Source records
BEGIN
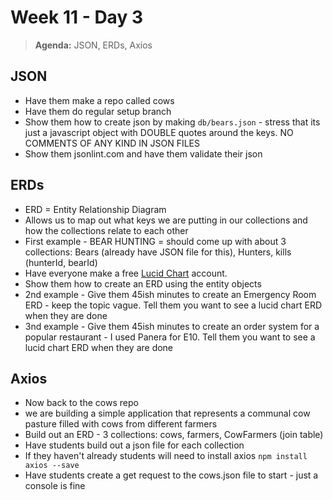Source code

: # Week 11 - Day 3

> **Agenda:** JSON, ERDs, Axios


## JSON
* Have them make a repo called cows
* Have them do regular setup branch
* Show them how to create json by making `db/bears.json` - stress that its just a javascript object with DOUBLE quotes around the keys.  NO COMMENTS OF ANY KIND IN JSON FILES
* Show them jsonlint.com and have them validate their json

## ERDs
* ERD = Entity Relationship Diagram
* Allows us to map out what keys we are putting in our collections and how the collections relate to each other
* First example - BEAR HUNTING = should come up with about 3 collections: Bears (already have JSON file for this), Hunters, kills (hunterId, bearId)
* Have everyone make a free [Lucid Chart](https://www.lucidchart.com) account.
* Show them how to create an ERD using the entity objects
* 2nd example - Give them 45ish minutes to create an Emergency Room ERD - keep the topic vague.  Tell them you want to see a lucid chart
ERD when they are done
* 3nd example - Give them 45ish minutes to create an order system for a popular restaurant - I used Panera for E10.  Tell them you want to see a lucid chart ERD when they are done

## Axios
* Now back to the cows repo
* we are building a simple application that represents a communal cow pasture filled with cows from different farmers
* Build out an ERD - 3 collections: cows, farmers, CowFarmers (join table)
* Have students build out a json file for each collection
* If they haven't already students will need to install axios `npm install axios --save`
* Have students create a get request to the cows.json file to start - just a console is fine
END
**AIM OF THE EXERCISE:**
For every entry, return its exact wording and leave out any image.

**EXERCISE ANSWER:**
Source code

: # Week 11 - Day 3

> **Agenda:** JSON, ERDs, Axios


## JSON
* Have them make a repo called cows
* Have them do regular setup branch
* Show them how to create json by making `db/bears.json` - stress that its just a javascript object with DOUBLE quotes around the keys.  NO COMMENTS OF ANY KIND IN JSON FILES
* Show them jsonlint.com and have them validate their json

## ERDs
* ERD = Entity Relationship Diagram
* Allows us to map out what keys we are putting in our collections and how the collections relate to each other
* First example - BEAR HUNTING = should come up with about 3 collections: Bears (already have JSON file for this), Hunters, kills (hunterId, bearId)
* Have everyone make a free [Lucid Chart](https://www.lucidchart.com) account.
* Show them how to create an ERD using the entity objects
* 2nd example - Give them 45ish minutes to create an Emergency Room ERD - keep the topic vague.  Tell them you want to see a lucid chart
ERD when they are done
* 3nd example - Give them 45ish minutes to create an order system for a popular restaurant - I used Panera for E10.  Tell them you want to see a lucid chart ERD when they are done

## Axios
* Now back to the cows repo
* we are building a simple application that represents a communal cow pasture filled with cows from different farmers
* Build out an ERD - 3 collections: cows, farmers, CowFarmers (join table)
* Have students build out a json file for each collection
* If they haven't already students will need to install axios `npm install axios --save`
* Have students create a get request to the cows.json file to start - just a console is fine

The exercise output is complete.